Print every line below exactly. Skip the pictures.

• **GIVEN RECORDS**:

########

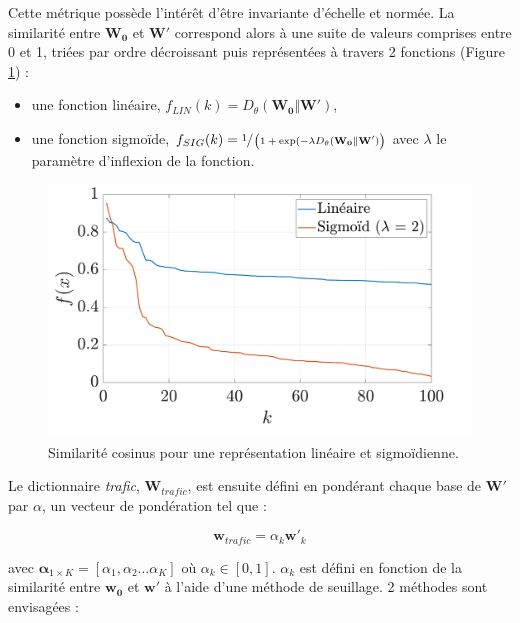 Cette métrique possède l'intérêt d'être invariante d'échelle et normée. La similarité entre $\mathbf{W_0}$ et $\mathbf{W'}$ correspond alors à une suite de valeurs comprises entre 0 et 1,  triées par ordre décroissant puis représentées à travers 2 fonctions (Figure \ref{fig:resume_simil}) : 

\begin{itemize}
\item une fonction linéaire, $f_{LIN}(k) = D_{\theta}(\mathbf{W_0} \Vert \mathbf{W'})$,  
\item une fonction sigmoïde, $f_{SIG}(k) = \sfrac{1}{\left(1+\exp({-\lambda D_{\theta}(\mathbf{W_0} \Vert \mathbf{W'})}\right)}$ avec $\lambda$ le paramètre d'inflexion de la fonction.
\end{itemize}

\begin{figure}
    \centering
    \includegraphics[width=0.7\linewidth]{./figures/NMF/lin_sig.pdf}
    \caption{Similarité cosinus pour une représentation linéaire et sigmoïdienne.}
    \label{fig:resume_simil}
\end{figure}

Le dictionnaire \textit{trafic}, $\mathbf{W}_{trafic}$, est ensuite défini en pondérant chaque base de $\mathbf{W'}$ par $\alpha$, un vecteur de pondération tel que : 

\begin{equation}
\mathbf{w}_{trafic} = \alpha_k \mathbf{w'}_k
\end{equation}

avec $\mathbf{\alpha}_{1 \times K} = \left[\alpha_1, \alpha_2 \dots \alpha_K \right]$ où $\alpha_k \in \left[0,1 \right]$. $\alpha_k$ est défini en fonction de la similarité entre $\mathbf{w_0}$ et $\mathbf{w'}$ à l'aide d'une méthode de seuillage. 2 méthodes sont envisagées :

########

• **TASK OUTPUT**:
 Cette métrique possède l'intérêt d'être invariante d'échelle et normée. La similarité entre $\mathbf{W_0}$ et $\mathbf{W'}$ correspond alors à une suite de valeurs comprises entre 0 et 1,  triées par ordre décroissant puis représentées à travers 2 fonctions (Figure \ref{fig:resume_simil}) : 

\begin{itemize}
\item une fonction linéaire, $f_{LIN}(k) = D_{\theta}(\mathbf{W_0} \Vert \mathbf{W'})$,  
\item une fonction sigmoïde, $f_{SIG}(k) = \sfrac{1}{\left(1+\exp({-\lambda D_{\theta}(\mathbf{W_0} \Vert \mathbf{W'})}\right)}$ avec $\lambda$ le paramètre d'inflexion de la fonction.
\end{itemize}

\begin{figure}
    \centering
    \includegraphics[width=0.7\linewidth]{./figures/NMF/lin_sig.pdf}
    \caption{Similarité cosinus pour une représentation linéaire et sigmoïdienne.}
    \label{fig:resume_simil}
\end{figure}

Le dictionnaire \textit{trafic}, $\mathbf{W}_{trafic}$, est ensuite défini en pondérant chaque base de $\mathbf{W'}$ par $\alpha$, un vecteur de pondération tel que : 

\begin{equation}
\mathbf{w}_{trafic} = \alpha_k \mathbf{w'}_k
\end{equation}

avec $\mathbf{\alpha}_{1 \times K} = \left[\alpha_1, \alpha_2 \dots \alpha_K \right]$ où $\alpha_k \in \left[0,1 \right]$. $\alpha_k$ est défini en fonction de la similarité entre $\mathbf{w_0}$ et $\mathbf{w'}$ à l'aide d'une méthode de seuillage. 2 méthodes sont envisagées :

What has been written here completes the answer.